Fawaz A. Gerges, director of the Middle East Center at the London School of Economics, said that “unlike eastern Europe in the 1980s and 1990s,” which clearly wanted to emulate the West, “the Arab world does not know where it wants to go.”
Gerges warned against assuming “that this transition will lead to Western-type democracy.”
Perhaps religion will play a formal role in some places. Perhaps monarchs will retain a hand in the executive. Perhaps certain ethnic groups will have positions reserved for them, as is the case in Lebanon, where the president is a Christian and the prime minister a Sunni Muslim.
Francis Fukayama—the political scientist who wrote “The End of History?” in 1989 -- said he still believes democracy is the direction of things. But subsequent events have shown that the road is long, and cultural differences may apply.

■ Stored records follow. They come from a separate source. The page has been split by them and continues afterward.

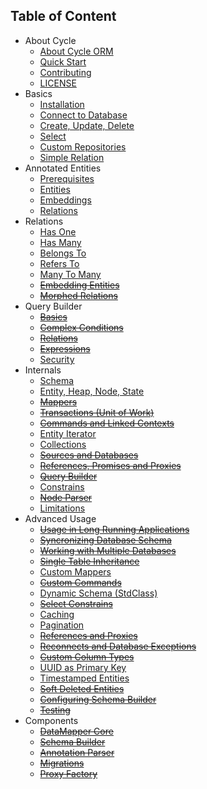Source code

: Table of Content
----------------

* About Cycle
  * [About Cycle ORM](intro/about.md)
  * [Quick Start](intro/quick-start.md)
  * [Contributing](contributing.md)
  * [LICENSE](license.md)
* Basics
  * [Installation](basic/install.md)
  * [Connect to Database](basic/connect.md)
  * [Create, Update, Delete](basic/crud.md)
  * [Select](basic/select.md)
  * [Custom Repositories](basic/repository.md)
  * [Simple Relation](basic/relation.md)
* Annotated Entities
  * [Prerequisites](annotated/prerequisites.md)
  * [Entities](annotated/entity.md)
  * [Embeddings](annotated/embeddings.md)
  * [Relations](annotated/relations.md)
* Relations
  * [Has One](relation/has-one.md)
  * [Has Many](relation/has-many.md)
  * [Belongs To](relation/belongs-to.md)
  * [Refers To](relation/refers-to.md)
  * [Many To Many](relation/many-to-many.md)
  * ~~[Embedding Entities](relations/embedded.md)~~
  * ~~[Morphed Relations](relations/morphed.md)~~
* Query Builder
  * ~~[Basics](query-builder/basic.md)~~
  * ~~[Complex Conditions](query-builder/complex.md)~~
  * ~~[Relations](query-builder/relations.md)~~
  * ~~[Expressions](query-builder/expressions.md)~~
  * [Security](query-builder/security.md)
* Internals
  * [Schema](architecture/schema.md)
  * [Entity, Heap, Node, State](architecture/entity.md)
  * ~~[Mappers](architecture/mapper.md)~~
  * ~~[Transactions (Unit of Work)](architecture/transaction.md)~~
  * ~~[Commands and Linked Contexts](architecture/command.md)~~
  * [Entity Iterator](architecture/iterator.md)
  * [Collections](architecture/collections.md)
  * ~~[Sources and Databases](architecture/source.md)~~
  * ~~[References, Promises and Proxies](architecture/promise.md)~~
  * ~~[Query Builder](architecture/query-builder.md)~~
  * [Constrains](architecture/constrain.md)
  * ~~[Node Parser](architecture/node-parser.md)~~
  * [Limitations](architecture/limitations.md)
* Advanced Usage
  * ~~[Usage in Long Running Applications](advanced/daemonizing.md)~~
  * ~~[Syncronizing Database Schema](advanced/sync-schema.md)~~
  * ~~[Working with Multiple Databases](advanced/multiple-databases.md)~~
  * ~~[Single Table Inheritance](advanced/single-table-inheritance.md)~~
  * [Custom Mappers](advanced/custom-mapper.md)
  * ~~[Custom Commands](advanced/custom-command.md)~~
  * [Dynamic Schema (StdClass)](advanced/dynamic-schema.md)
  * ~~[Select Constrains](advanced/constrain.md)~~
  * [Caching](advanced/caching.md)
  * [Pagination](advanced/pagination.md)
  * ~~[References and Proxies](advanced/references.md)~~
  * ~~[Reconnects and Database Exceptions](advanced/exception.md)~~
  * ~~[Custom Column Types](advances/custom-column.md)~~
  * [UUID as Primary Key](advanced/uuid.md)
  * [Timestamped Entities](advanced/timestamp.md)
  * ~~[Soft Deleted Entities](advanced/soft-deletes.md)~~
  * ~~[Configuring Schema Builder](advanced/schema-builder.md)~~
  * ~~[Testing](advanced/testing.md)~~
* Components
  * ~~[DataMapper Core](component/core.md)~~
  * ~~[Schema Builder](component/schema-builder.md)~~
  * ~~[Annotation Parser](component/annotated.md)~~
  * ~~[Migrations](component/migrations.md)~~
  * ~~[Proxy Factory](component/proxy-factory.md)~~
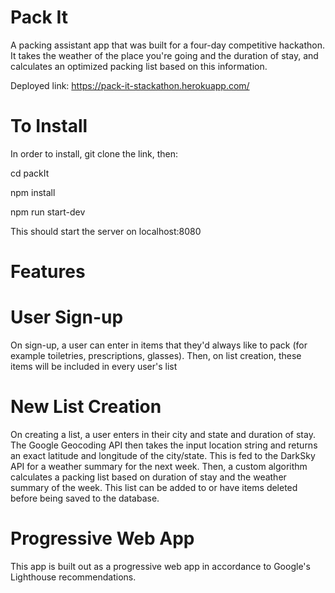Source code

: # Pack It

A packing assistant app that was built for a four-day competitive hackathon. It takes the weather of the place you're going and the duration of stay, and calculates an optimized packing list based on this information.

Deployed link: https://pack-it-stackathon.herokuapp.com/

# To Install

In order to install, git clone the link, then:

cd packIt

npm install

npm run start-dev

This should start the server on localhost:8080


# Features


# User Sign-up

On sign-up, a user can enter in items that they'd always like to pack (for example toiletries, prescriptions, glasses). Then, on list creation, these items will be included in every user's list

# New List Creation

On creating a list, a user enters in their city and state and duration of stay. The Google Geocoding API then takes the input location string and returns an exact latitude and longitude of the city/state. This is fed to the DarkSky API for a weather summary for the next week. Then, a custom algorithm calculates a packing list based on duration of stay and the weather summary of the week. This list can be added to or have items deleted before being saved to the database.

# Progressive Web App
This app is built out as a progressive web app in accordance to Google's Lighthouse recommendations.
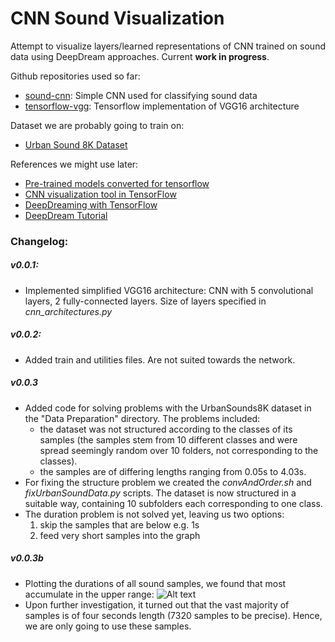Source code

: # CNN Sound Visualization

Attempt to visualize layers/learned representations of CNN trained on sound data using DeepDream approaches. Current __work in progress__.

Github repositories used so far:
+ [sound-cnn](https://github.com/awjuliani/sound-cnn): Simple CNN used for classifying sound data
+ [tensorflow-vgg](https://github.com/machrisaa/tensorflow-vgg/blob/master/vgg16.py): Tensorflow implementation of VGG16 architecture

Dataset we are probably going to train on:
+ [Urban Sound 8K Dataset](https://serv.cusp.nyu.edu/projects/urbansounddataset/urbansound8k.html)

References we might use later:
+ [Pre-trained models converted for tensorflow](https://github.com/sfujiwara/tfmodel)
+ [CNN visualization tool in TensorFlow](https://github.com/InFoCusp/tf_cnnvis)
+ [DeepDreaming with TensorFlow](https://github.com/tensorflow/tensorflow/blob/master/tensorflow/examples/tutorials/deepdream/deepdream.ipynb)
+ [DeepDream Tutorial](https://github.com/Hvass-Labs/TensorFlow-Tutorials/blob/master/14_DeepDream.ipynb)

### Changelog:
##### v0.0.1:
  + Implemented simplified VGG16 architecture: CNN with 5 convolutional layers, 2 fully-connected layers. Size of layers specified in *cnn_architectures.py*

##### v0.0.2:
  + Added train and utilities files. Are not suited towards the network.

##### v0.0.3
  + Added code for solving problems with the UrbanSounds8K dataset in the "Data Preparation" directory. The problems included:
    + the dataset was not structured according to the classes of its samples (the samples stem from 10 different classes and were spread seemingly random over 10 folders, not corresponding to the classes).
    + the samples are of differing lengths ranging from 0.05s to 4.03s.
  + For fixing the structure problem we created the _convAndOrder.sh_ and _fixUrbanSoundData.py_ scripts. The dataset is now structured in a suitable way, containing 10 subfolders each corresponding to one class.
  + The duration problem is not solved yet, leaving us two options:
    1. skip the samples that are below e.g. 1s
    2. feed very short samples into the graph

##### v0.0.3b
  + Plotting the durations of all sound samples, we found that most accumulate in the upper range:
  ![Alt text](https://raw.githubusercontent.com/verrannt/TF_CNN_SoundVis/master/graphics/durations_histogram.png)
  + Upon further investigation, it turned out that the vast majority of samples is of four seconds length (7320 samples to be precise). Hence, we are only going to use these samples.
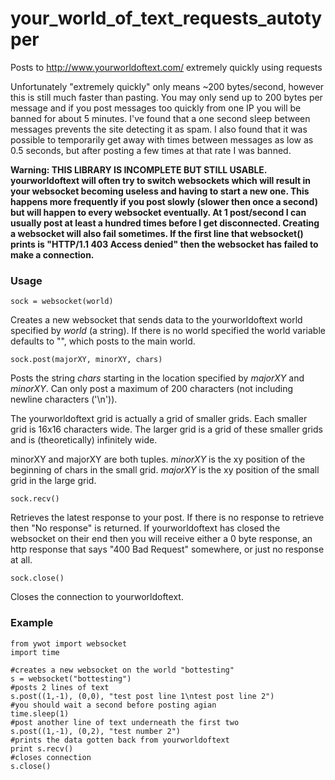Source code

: # your_world_of_text_requests_autotyper
Posts to http://www.yourworldoftext.com/ extremely quickly using requests


Unfortunately "extremely quickly" only means ~200 bytes/second, however this is still much faster than pasting. 
You may only send up to 200 bytes per message and if you post messages too quickly from one IP you will be banned for about 5 minutes. I've found that a one second sleep between messages prevents the site detecting it as spam. I also found that it was possible to temporarily get away with times between messages as low as 0.5 seconds, but after posting a few times at that rate I was banned.

**Warning: THIS LIBRARY IS INCOMPLETE BUT STILL USABLE. yourworldoftext will often try to switch websockets which will result in your websocket becoming useless and having to start a new one. This happens more frequently if you post slowly (slower then once a second) but will happen to every websocket eventually. At 1 post/second I can usually post at least a hundred times before I get disconnected.
Creating a websocket will also fail sometimes. If the first line that websocket() prints is "HTTP/1.1 403 Access denied" then the websocket has failed to make a connection.**

### Usage

    sock = websocket(world)

Creates a new websocket that sends data to the yourworldoftext world specified by _world_ (a string). If there is no world specified the world variable defaults to "", which posts to the main world.

    sock.post(majorXY, minorXY, chars)

Posts the string _chars_ starting in the location specified by _majorXY_ and _minorXY_. 
Can only post a maximum of 200 characters (not including newline characters ('\n')).

The yourworldoftext grid is actually a grid of smaller grids. Each smaller grid is 16x16 characters wide. The larger grid is a grid of these smaller grids and is (theoretically) infinitely wide. 

minorXY and majorXY are both tuples. _minorXY_ is the xy position of the beginning of chars in the small grid. _majorXY_ is the xy position of the small grid in the large grid.

    sock.recv()
    
Retrieves the latest response to your post. If there is no response to retrieve then "No response" is returned. If yourworldoftext has closed the websocket on their end then you will receive either a 0 byte response, an http response that says "400 Bad Request" somewhere, or just no response at all.

    sock.close()

Closes the connection to yourworldoftext. 


### Example

    from ywot import websocket
	import time

	#creates a new websocket on the world "bottesting"
	s = websocket("bottesting")
	#posts 2 lines of text
	s.post((1,-1), (0,0), "test post line 1\ntest post line 2")
	#you should wait a second before posting agian
	time.sleep(1)
	#post another line of text underneath the first two
	s.post((1,-1), (0,2), "test number 2")
	#prints the data gotten back from yourworldoftext
	print s.recv()
	#closes connection
	s.close()
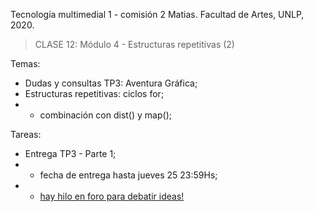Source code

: Tecnología multimedial 1 - comisión 2 Matias. Facultad de Artes, UNLP, 2020.

> CLASE 12: Módulo 4 - Estructuras repetitivas (2)

Temas:

- Dudas y consultas TP3: Aventura Gráfica;
- Estructuras repetitivas: ciclos for;
- - combinación con dist() y map();


Tareas:
- Entrega TP3 - Parte 1;
- - fecha de entrega hasta jueves 25 23:59Hs;
- - [hay hilo en foro para debatir ideas!](http://www.colaboratorio3.org/mod/forum/discuss.php?d=185)
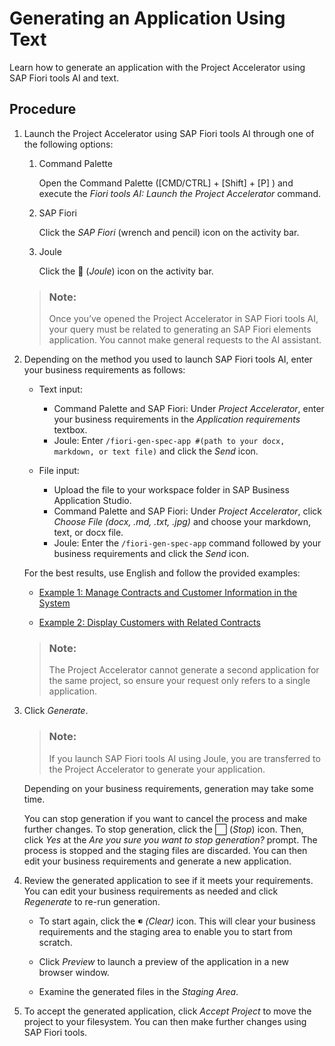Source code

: <!-- loioe7f9f8c26ebb4ab181372d09bb054cac -->

<link rel="stylesheet" type="text/css" href="css/sap-icons.css"/>

# Generating an Application Using Text

Learn how to generate an application with the Project Accelerator using SAP Fiori tools AI and text.



<a name="loioe7f9f8c26ebb4ab181372d09bb054cac__section_dbw_jbt_51c"/>

## Procedure

1.  Launch the Project Accelerator using SAP Fiori tools AI through one of the following options:

    1.  Command Palette

        Open the Command Palette \([CMD/CTRL\] + [Shift\] + [P\] \) and execute the *Fiori tools AI: Launch the Project Accelerator* command.

    2.  SAP Fiori

        Click the *SAP Fiori* \(wrench and pencil\) icon on the activity bar.

    3.  Joule

        Click the <span class="SAP-icons-TNT-V3"></span> \(*Joule*\) icon on the activity bar.


    > ### Note:  
    > Once you’ve opened the Project Accelerator in SAP Fiori tools AI, your query must be related to generating an SAP Fiori elements application. You cannot make general requests to the AI assistant.

2.  Depending on the method you used to launch SAP Fiori tools AI, enter your business requirements as follows:

    -   Text input:
        -   Command Palette and SAP Fiori: Under *Project Accelerator*, enter your business requirements in the *Application requirements* textbox.
        -   Joule: Enter `/fiori-gen-spec-app #(path to your docx, markdown, or text file)` and click the *Send* icon.

    -   File input:
        -   Upload the file to your workspace folder in SAP Business Application Studio.
        -   Command Palette and SAP Fiori: Under *Project Accelerator*, click *Choose File \(docx, .md, .txt, .jpg\)* and choose your markdown, text, or docx file.
        -   Joule: Enter the `/fiori-gen-spec-app` command followed by your business requirements and click the *Send* icon.


    For the best results, use English and follow the provided examples:

    -   [Example 1: Manage Contracts and Customer Information in the System](example-1-manage-contracts-and-customer-information-in-the-system-c1bccf2.md)

    -   [Example 2: Display Customers with Related Contracts](example-2-display-customers-with-related-contracts-a6c978f.md)

    > ### Note:  
    > The Project Accelerator cannot generate a second application for the same project, so ensure your request only refers to a single application.

3.  Click *Generate*.

    > ### Note:  
    > If you launch SAP Fiori tools AI using Joule, you are transferred to the Project Accelerator to generate your application.

    Depending on your business requirements, generation may take some time.

    You can stop generation if you want to cancel the process and make further changes. To stop generation, click the :white_large_square: \(*Stop*\) icon. Then, click *Yes* at the *Are you sure you want to stop generation?* prompt. The process is stopped and the staging files are discarded. You can then edit your business requirements and generate a new application.

4.  Review the generated application to see if it meets your requirements. You can edit your business requirements as needed and click *Regenerate* to re-run generation.
    -   To start again, click the <span class="SAP-icons-TNT-V3"></span> *\(Clear\)* icon. This will clear your business requirements and the staging area to enable you to start from scratch.
    -   Click *Preview* to launch a preview of the application in a new browser window.

    -   Examine the generated files in the *Staging Area*.

5.  To accept the generated application, click *Accept Project* to move the project to your filesystem. You can then make further changes using SAP Fiori tools.


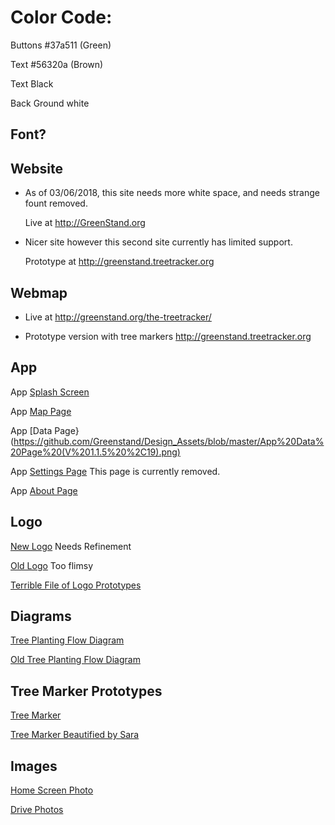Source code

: # Color Code:
  Buttons #37a511 (Green)

  Text #56320a (Brown)

  Text Black 

  Back Ground white

## Font?

## Website

* As of 03/06/2018, this site needs more white space, and needs strange fount removed.
  
    Live at http://GreenStand.org

* Nicer site however this second site currently has limited support.

    Prototype at http://greenstand.treetracker.org

## Webmap 

* Live at http://greenstand.org/the-treetracker/

* Prototype version with tree markers http://greenstand.treetracker.org

## App 

  App [Splash Screen](https://github.com/Greenstand/Design_Assets/blob/master/App%20Splash%20Screen%20(V%201.1.5).png)

  App [Map Page](https://github.com/Greenstand/Design_Assets/blob/master/App%20Map%20Page%20(v1.1.5%2C19).png)

  App [Data Page}(https://github.com/Greenstand/Design_Assets/blob/master/App%20Data%20Page%20(V%201.1.5%20%2C19).png)

  App [Settings Page](https://github.com/Greenstand/Design_Assets/blob/master/App%20Settings%20Page%20(1.1.5%2C19).png) This page is currently removed.

  App [About Page](https://github.com/Greenstand/Design_Assets/blob/master/App%20About%20Page%20(1.1.6).png)


## Logo
  [New Logo](https://github.com/Greenstand/Design_Assets/blob/master/Logo.jpg) Needs Refinement

  [Old Logo](https://github.com/Greenstand/Design_Assets/blob/master/Old%20Logo.jpg) Too flimsy

  [Terrible File of Logo Prototypes](https://drive.google.com/drive/folders/0B2vux3gkq42OfkNoSTBGa3k3bklCRjJkWXBzQlNnb21YTktWemVUbVVtU2UwUUVTUEZVb0E?usp=sharing)

## Diagrams

  [Tree Planting Flow Diagram](https://github.com/Greenstand/Design_Assets/blob/master/Tree-Planting%20Flow%20Diagram.png)

  [Old Tree Planting Flow Diagram](https://github.com/Greenstand/Design_Assets/blob/master/Old%20Tree%20Planting%20Flow%20Diagram.jpg)

## Tree Marker Prototypes
  [Tree Marker](https://github.com/Greenstand/Design_Assets/blob/master/Old%20Logo.jpg)

  [Tree Marker Beautified by Sara](https://github.com/Greenstand/Design_Assets/blob/master/Tree%20Marker.png)

## Images
  [Home Screen Photo](https://github.com/Greenstand/Design_Assets/blob/master/Baby%20Tree%20Photo.jpg)

  [Drive Photos](https://drive.google.com/drive/folders/0B2vux3gkq42OfkZZWG9QT094ZDBKYmVQalgteDRBZzFSQ083ZjdiSzU3U3JiVXpzcFIzSUU?usp=sharing)
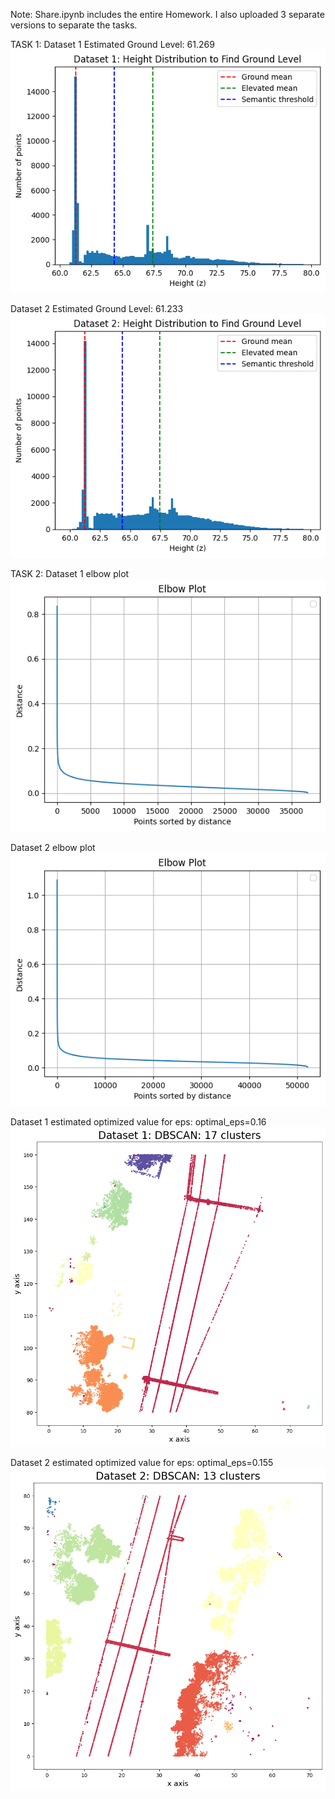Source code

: Note: 
Share.ipynb includes the entire Homework.
I also uploaded 3 separate versions to separate the tasks.

TASK 1:
Dataset 1 Estimated Ground Level: 61.269
![Task 1 Dataset 1](images/task1_d1.png)


Dataset 2 Estimated Ground Level: 61.233
![Task 1 Dataset 2](images/task1_d2.png)


TASK 2:
Dataset 1 elbow plot
![Task 2 Dataset 1 Elbow Plot](images/task2_elbow_d1.png)

Dataset 2 elbow plot
![Task 2 Dataset 2 Elbow Plot](images/task2_elbow_d2.png)

Dataset 1 estimated optimized value for eps: optimal_eps=0.16
![Task 2 Dataset 1 DBSCAN](images/task2_dbscan_d1.png)

Dataset 2 estimated optimized value for eps: optimal_eps=0.155
![Task 2 Dataset 2 DBSCAN](images/task2_dbscan_d2.png)

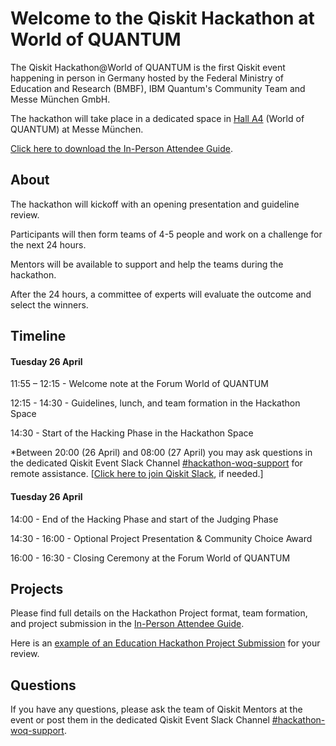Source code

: # Welcome to the Qiskit Hackathon at World of QUANTUM

The Qiskit Hackathon@World of QUANTUM is the first Qiskit event happening in person in Germany hosted by the Federal Ministry of Education and Research (BMBF), IBM Quantum's Community Team and Messe München GmbH.

The hackathon will take place in a dedicated space in [Hall A4](https://world-of-photonics.com/en/about/exhibition-sectors/world-of-quantum/) (World of QUANTUM) at Messe München.

[Click here to download the In-Person Attendee Guide](https://github.com/qiskit-community/Qiskit-Hackathon-at-World-of-QUANTUM/raw/main/In-Person%20Attendee%20Guide.pdf).

## About
The hackathon will kickoff with an opening presentation and guideline review.

Participants will then form teams of 4-5 people and work on a challenge for the next 24 hours.

Mentors will be available to support and help the teams during the hackathon.

After the 24 hours, a committee of experts will evaluate the outcome and select the winners.


## Timeline

#### Tuesday 26 April
11:55 – 12:15 - Welcome note at the Forum World of QUANTUM

12:15 - 14:30 - Guidelines, lunch, and team formation in the Hackathon Space

14:30 - Start of the Hacking Phase in the Hackathon Space

*Between 20:00 (26 April) and 08:00 (27 April) you may ask questions in the dedicated Qiskit Event
Slack Channel [#hackathon-woq-support](https://qiskit.slack.com/archives/C03BJNQ0S15) for remote assistance. [[Click here to join
Qiskit Slack](https://ibm.co/joinqiskitslack), if needed.]

#### Tuesday 26 April
14:00 - End of the Hacking Phase and start of the Judging Phase

14:30 - 16:00 - Optional Project Presentation & Community Choice Award

16:00 - 16:30 - Closing Ceremony at the Forum World of QUANTUM

## Projects

Please find full details on the Hackathon Project format, team formation, and project submission in the [In-Person Attendee Guide](https://github.com/qiskit-community/Qiskit-Hackathon-at-World-of-QUANTUM/blob/main/In-Person%20Attendee%20Guide.pdf). 

Here is an [example of an Education Hackathon Project Submission](https://github.com/TigrisCallidus/Education-Hackathon-Template) for your review.

## Questions

If you have any questions, please ask the team of Qiskit Mentors at the event or post them in the dedicated Qiskit Event
Slack Channel [#hackathon-woq-support](https://qiskit.slack.com/archives/C03BJNQ0S15).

“Democracy in Asia ... doesn't look like European democracy—there are going to be variants all around the world,” the Stanford University fellow said in an interview.
“I think people's expectations are too high for how quickly you can make a transition. The experiments we've seen (in the Middle East) have not worked very well, but they're also very real and these institutions just take a long time to evolve. Nationalism derailed democracy in the 20th century in Europe, (and) religion is playing a similar role in the Arab world right now.”
“All of these places are going to look different, but they face a common set of challenges and there is a common evolutionary path.”